So, during quarantine, I found myself missing the dive bars most of all. I can make all kinds of craft cocktails at home and have been doing much of that. Friends are sharing their recipes, and it's fun trying these fantastic ideas, but the atmosphere is what I miss. I miss the silliness, the laughs, the community, everything. My regular bar, Garage Bar North, always had Jell-O shots made up behind the bar. I'd probably have an average of at least one a week. That and Pickle Backs. I decided to make some Jell-O shots at home. Yes, there's the standard spec of a pack of Jell-O with half water and half vodka, but let's improve on that.
Boil water and add the pack of Jell-O. Stir until dissolved and uniform. Add the remaining ingredients and stir again. Pour into serving cups. Chill in the fridge overnight. My baking tray holds 15 2 oz cups perfectly, so that's how I divide it, at just a bit over 1 oz per shot. Feel free to divide and scale it however you like, but about 1 oz is suitable for a Jell-O shot.
This really is a pretty good representation of the classic punch recipe. The cocktail typically had peach brandy and crushed ice. I upped the ratio of brandy to accommodate, and the peach flavor from the Jell-O is an adequate substitute. Like the ice dilution, the water used to dissolve the gelatin powder helps soften the drink. This drink still uses 69% ABV rum (excellent), so it's got a fun little kick in there for you.
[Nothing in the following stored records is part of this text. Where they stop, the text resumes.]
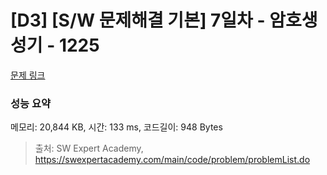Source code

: # [D3] [S/W 문제해결 기본] 7일차 - 암호생성기 - 1225 

[문제 링크](https://swexpertacademy.com/main/code/problem/problemDetail.do?contestProbId=AV14uWl6AF0CFAYD) 

### 성능 요약

메모리: 20,844 KB, 시간: 133 ms, 코드길이: 948 Bytes



> 출처: SW Expert Academy, https://swexpertacademy.com/main/code/problem/problemList.do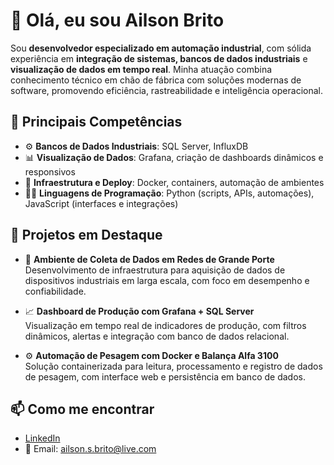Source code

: # 👋 Olá, eu sou Ailson Brito

Sou **desenvolvedor especializado em automação industrial**, com sólida experiência em **integração de sistemas, bancos de dados industriais** e **visualização de dados em tempo real**. Minha atuação combina conhecimento técnico em chão de fábrica com soluções modernas de software, promovendo eficiência, rastreabilidade e inteligência operacional.

## 🚀 Principais Competências

- ⚙️ **Bancos de Dados Industriais**: SQL Server, InfluxDB  
- 📊 **Visualização de Dados**: Grafana, criação de dashboards dinâmicos e responsivos  
- 🐳 **Infraestrutura e Deploy**: Docker, containers, automação de ambientes  
- 👨‍💻 **Linguagens de Programação**: Python (scripts, APIs, automações), JavaScript (interfaces e integrações)

## 💼 Projetos em Destaque

- 🔌 **Ambiente de Coleta de Dados em Redes de Grande Porte**  
  Desenvolvimento de infraestrutura para aquisição de dados de dispositivos industriais em larga escala, com foco em desempenho e confiabilidade.

- 📈 **Dashboard de Produção com Grafana + SQL Server**  
  Visualização em tempo real de indicadores de produção, com filtros dinâmicos, alertas e integração com banco de dados relacional.

- ⚙️ **Automação de Pesagem com Docker e Balança Alfa 3100**  
  Solução containerizada para leitura, processamento e registro de dados de pesagem, com interface web e persistência em banco de dados.

## 📫 Como me encontrar

- [LinkedIn](https://www.linkedin.com/in/seu-usuario)  
- 📧 Email: ailson.s.brito@live.com

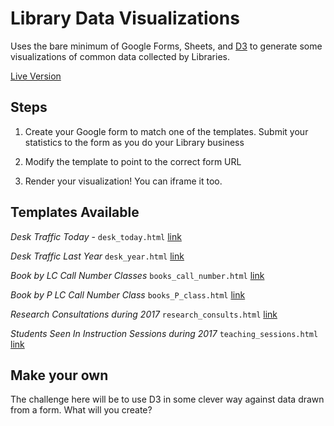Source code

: 
# Library Data Visualizations

Uses the bare minimum of Google Forms, Sheets, and [D3](https://d3js.org/) to generate some visualizations of common data collected by Libraries.

[Live Version](https://elibtronic.github.io/LibraryDataVis/)

## Steps
1. Create your Google form to match one of the templates. Submit your statistics to the form as you do your Library business

1. Modify the template to point to the correct form URL

1. Render your visualization! You can iframe it too.

## Templates Available

_Desk Traffic Today_ - `desk_today.html` [link](desk_today.html)

_Desk Traffic Last Year_ `desk_year.html` [link](desk_year.html)

_Book by LC Call Number Classes_ `books_call_number.html` [link](books_call_number.html)

_Book by P LC Call Number Class_ `books_P_class.html` [link](books_P_class.html)

_Research Consultations during 2017_ `research_consults.html` [link](research_consults.html)

_Students Seen In Instruction Sessions during 2017_ `teaching_sessions.html` [link](teaching_sessions.html)





## Make your own

The challenge here will be to use D3 in some clever way against data drawn from a form. What will you create?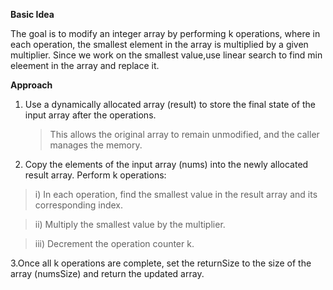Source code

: **Basic Idea**

The goal is to modify an integer array by performing k operations, where in each operation, the smallest element in the array is multiplied by a given multiplier. Since we work on the smallest value,use linear search to find min eleement in the array and replace it.

**Approach**

1. Use a dynamically allocated array (result) to store the final state of the input array after the operations.
   >This allows the original array to remain unmodified, and the caller manages the memory.

2. Copy the elements of the input array (nums) into the newly allocated result array.
Perform k operations:
>i) In each operation, find the smallest value in the result array and its corresponding index.

>ii) Multiply the smallest value by the multiplier.

>iii) Decrement the operation counter k.

3.Once all k operations are complete, set the returnSize to the size of the array (numsSize) and return the updated array.
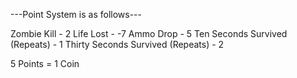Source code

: ---Point System is as follows---

Zombie Kill - 2
Life Lost - -7
Ammo Drop - 5
Ten Seconds Survived (Repeats) - 1
Thirty Seconds Survived (Repeats) - 2

5 Points = 1 Coin
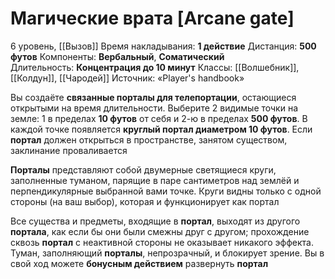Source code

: # Магические врата [Arcane gate]
6 уровень, [[Вызов]]
Время накладывания: **1 действие**
Дистанция: **500 футов**
Компоненты: **Вербальный**, **Соматический**
Длительность: **Концентрация до 10 минут**
Классы: [[Волшебник]], [[Колдун]], [[Чародей]]
Источник: «Player's handbook»

Вы создаёте **связанные порталы для телепортации**, остающиеся открытыми на время длительности. Выберите 2 видимые точки на земле: 1 в пределах **10 футов** от себя и 2-ю в пределах **500 футов**. В каждой точке появляется **круглый портал диаметром 10 футов**. Если **портал** должен открыться в пространстве, занятом существом, заклинание проваливается

**Порталы** представляют собой двумерные светящиеся круги, заполненные туманом, парящие в паре сантиметров над землёй и перпендикулярные выбранной вами точке. Круги видны только с одной стороны (на ваш выбор), которая и функционирует как портал

Все существа и предметы, входящие в **портал**, выходят из другого **портала**, как если бы они были смежны друг с другом; прохождение сквозь **портал** с неактивной стороны не оказывает никакого эффекта. Туман, заполняющий **порталы**, непрозрачный, и блокирует зрение. Вы в свой ход можете **бонусным действием** развернуть **портал**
Jell-O shots should taste like Jell-O and not just be a drink given consistency from gelatin sheets. Plenty of experts and chefs might disagree. But I've had calvados gelee and the like at some great restaurants as a side to a dessert, which is good, but I'd never order a cube of that when I'm bellied up to the bar. Jell-O shots are fun and fake, nostalgic and silly. They can be delicious, too, but they must be kind of fake to give the guests what they want when ordering a Jell-O shot. Just an opinion.